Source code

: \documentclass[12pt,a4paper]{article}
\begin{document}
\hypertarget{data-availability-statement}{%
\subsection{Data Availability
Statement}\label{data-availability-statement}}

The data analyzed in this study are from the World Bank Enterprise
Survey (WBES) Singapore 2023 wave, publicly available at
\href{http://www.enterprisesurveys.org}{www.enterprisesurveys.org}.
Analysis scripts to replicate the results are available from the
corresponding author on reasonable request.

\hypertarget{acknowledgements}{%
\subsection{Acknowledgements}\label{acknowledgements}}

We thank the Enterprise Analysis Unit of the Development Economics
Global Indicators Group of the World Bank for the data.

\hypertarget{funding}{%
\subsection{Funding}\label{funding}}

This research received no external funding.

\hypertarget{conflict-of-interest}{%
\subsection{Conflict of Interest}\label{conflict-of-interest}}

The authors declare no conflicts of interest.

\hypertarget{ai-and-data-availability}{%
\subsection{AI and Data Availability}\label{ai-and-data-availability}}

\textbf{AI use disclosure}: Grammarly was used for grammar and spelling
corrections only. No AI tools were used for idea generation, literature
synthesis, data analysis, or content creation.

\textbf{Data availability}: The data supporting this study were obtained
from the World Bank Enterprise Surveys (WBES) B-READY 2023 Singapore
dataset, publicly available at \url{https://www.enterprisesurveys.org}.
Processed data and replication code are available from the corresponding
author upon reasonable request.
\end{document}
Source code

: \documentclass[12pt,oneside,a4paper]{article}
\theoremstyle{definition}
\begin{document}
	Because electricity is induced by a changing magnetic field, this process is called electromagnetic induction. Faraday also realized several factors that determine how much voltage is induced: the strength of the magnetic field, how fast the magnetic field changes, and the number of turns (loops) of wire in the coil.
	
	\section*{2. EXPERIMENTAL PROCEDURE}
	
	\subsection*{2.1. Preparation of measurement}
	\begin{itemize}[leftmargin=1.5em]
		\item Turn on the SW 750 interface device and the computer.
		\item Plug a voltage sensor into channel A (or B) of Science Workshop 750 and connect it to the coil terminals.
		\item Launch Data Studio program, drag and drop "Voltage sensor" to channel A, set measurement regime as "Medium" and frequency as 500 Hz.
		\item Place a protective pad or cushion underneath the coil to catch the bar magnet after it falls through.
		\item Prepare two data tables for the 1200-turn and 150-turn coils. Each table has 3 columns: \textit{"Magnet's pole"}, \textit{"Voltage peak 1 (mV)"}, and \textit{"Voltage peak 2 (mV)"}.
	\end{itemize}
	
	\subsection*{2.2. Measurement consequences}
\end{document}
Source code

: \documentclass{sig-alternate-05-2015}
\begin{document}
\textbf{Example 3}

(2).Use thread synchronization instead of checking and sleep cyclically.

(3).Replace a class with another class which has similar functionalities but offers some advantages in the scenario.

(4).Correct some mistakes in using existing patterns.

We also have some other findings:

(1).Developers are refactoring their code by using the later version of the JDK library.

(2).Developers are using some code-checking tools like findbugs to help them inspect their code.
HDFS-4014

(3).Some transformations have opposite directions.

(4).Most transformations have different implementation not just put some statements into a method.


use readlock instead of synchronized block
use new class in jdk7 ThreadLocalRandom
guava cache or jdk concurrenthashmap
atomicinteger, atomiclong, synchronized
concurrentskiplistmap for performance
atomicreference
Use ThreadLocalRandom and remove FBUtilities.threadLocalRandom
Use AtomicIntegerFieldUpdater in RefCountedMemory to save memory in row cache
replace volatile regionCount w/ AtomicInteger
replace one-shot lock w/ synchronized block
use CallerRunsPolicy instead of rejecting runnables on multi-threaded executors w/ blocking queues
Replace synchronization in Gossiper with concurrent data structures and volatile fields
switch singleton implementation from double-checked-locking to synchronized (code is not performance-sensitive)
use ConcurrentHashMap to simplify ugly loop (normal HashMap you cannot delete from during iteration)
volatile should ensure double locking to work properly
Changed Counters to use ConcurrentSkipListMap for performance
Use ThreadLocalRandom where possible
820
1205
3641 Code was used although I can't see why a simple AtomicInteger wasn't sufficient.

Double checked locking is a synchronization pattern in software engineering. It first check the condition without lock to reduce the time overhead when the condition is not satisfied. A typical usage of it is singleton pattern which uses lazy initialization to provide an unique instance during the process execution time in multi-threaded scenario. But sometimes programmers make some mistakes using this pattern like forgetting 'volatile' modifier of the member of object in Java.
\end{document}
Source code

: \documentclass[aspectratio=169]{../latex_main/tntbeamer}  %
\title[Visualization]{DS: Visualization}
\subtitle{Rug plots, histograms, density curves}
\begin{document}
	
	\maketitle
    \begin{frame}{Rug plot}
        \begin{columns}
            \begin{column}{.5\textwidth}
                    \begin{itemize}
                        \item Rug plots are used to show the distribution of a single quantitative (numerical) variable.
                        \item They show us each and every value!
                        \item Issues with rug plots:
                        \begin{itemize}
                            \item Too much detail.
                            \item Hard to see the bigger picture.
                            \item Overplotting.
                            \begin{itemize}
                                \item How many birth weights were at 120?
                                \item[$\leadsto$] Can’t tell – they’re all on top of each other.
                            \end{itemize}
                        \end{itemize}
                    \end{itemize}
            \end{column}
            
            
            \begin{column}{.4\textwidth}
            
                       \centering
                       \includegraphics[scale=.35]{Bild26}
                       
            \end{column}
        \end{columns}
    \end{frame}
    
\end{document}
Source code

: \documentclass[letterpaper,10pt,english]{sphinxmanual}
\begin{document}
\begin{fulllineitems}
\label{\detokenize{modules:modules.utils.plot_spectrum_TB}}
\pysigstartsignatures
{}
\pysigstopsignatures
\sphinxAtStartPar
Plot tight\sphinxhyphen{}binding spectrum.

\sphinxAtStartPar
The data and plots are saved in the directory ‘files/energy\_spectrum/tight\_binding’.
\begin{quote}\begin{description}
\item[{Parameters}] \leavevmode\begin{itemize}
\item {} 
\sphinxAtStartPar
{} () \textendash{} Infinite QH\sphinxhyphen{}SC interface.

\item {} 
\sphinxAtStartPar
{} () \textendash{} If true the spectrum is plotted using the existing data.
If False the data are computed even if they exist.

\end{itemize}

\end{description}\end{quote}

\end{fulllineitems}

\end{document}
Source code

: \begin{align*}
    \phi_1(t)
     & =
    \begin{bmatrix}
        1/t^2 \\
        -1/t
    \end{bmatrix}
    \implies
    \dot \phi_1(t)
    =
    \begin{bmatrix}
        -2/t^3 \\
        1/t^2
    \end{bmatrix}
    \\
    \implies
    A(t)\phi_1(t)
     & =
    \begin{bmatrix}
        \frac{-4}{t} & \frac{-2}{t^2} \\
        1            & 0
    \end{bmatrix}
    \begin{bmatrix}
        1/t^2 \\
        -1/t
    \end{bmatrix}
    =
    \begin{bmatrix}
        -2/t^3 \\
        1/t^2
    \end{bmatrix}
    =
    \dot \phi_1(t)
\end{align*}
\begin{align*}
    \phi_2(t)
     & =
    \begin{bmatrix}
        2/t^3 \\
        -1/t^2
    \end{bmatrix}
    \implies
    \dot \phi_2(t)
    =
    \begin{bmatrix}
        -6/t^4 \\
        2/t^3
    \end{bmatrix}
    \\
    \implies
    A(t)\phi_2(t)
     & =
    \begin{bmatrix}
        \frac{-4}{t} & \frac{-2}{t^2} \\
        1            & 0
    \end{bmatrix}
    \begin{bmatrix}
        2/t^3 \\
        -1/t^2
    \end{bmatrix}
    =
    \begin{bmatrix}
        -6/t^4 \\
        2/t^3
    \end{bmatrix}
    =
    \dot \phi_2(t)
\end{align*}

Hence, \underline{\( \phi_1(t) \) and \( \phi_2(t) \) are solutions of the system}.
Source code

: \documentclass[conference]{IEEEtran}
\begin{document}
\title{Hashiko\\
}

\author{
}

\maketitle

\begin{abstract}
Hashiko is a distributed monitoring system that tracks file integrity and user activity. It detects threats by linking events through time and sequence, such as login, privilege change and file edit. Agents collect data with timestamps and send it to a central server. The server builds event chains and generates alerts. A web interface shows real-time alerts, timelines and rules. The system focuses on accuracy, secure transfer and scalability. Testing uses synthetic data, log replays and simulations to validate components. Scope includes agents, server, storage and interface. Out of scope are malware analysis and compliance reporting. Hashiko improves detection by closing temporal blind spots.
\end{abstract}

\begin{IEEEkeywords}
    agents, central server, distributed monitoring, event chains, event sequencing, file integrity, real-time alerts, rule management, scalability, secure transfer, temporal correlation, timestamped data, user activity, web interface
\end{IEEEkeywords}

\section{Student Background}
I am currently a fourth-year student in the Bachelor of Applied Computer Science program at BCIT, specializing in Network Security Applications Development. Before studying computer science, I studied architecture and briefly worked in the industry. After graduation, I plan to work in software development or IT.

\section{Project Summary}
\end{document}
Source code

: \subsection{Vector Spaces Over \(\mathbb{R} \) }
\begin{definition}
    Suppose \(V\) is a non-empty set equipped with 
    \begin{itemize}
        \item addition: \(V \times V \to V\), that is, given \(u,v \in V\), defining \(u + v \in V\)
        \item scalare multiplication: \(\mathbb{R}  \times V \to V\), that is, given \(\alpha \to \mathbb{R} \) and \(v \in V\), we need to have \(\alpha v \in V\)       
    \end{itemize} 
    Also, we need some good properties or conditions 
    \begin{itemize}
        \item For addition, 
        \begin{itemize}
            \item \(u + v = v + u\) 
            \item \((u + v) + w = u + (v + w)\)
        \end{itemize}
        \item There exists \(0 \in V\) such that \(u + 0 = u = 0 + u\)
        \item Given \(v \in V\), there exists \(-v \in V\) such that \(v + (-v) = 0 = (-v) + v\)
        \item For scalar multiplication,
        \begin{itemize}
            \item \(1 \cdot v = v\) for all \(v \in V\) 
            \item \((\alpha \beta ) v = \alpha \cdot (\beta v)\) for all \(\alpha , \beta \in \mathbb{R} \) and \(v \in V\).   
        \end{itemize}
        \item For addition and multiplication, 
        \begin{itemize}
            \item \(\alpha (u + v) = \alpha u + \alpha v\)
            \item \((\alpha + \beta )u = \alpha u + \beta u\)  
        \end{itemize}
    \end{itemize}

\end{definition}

__________

> [Task directions]:
Check every line above for the word "Singapore" and copy those that have it.

> [Answer box]:
Survey (WBES) Singapore 2023 wave, publicly available at
from the World Bank Enterprise Surveys (WBES) B-READY 2023 Singapore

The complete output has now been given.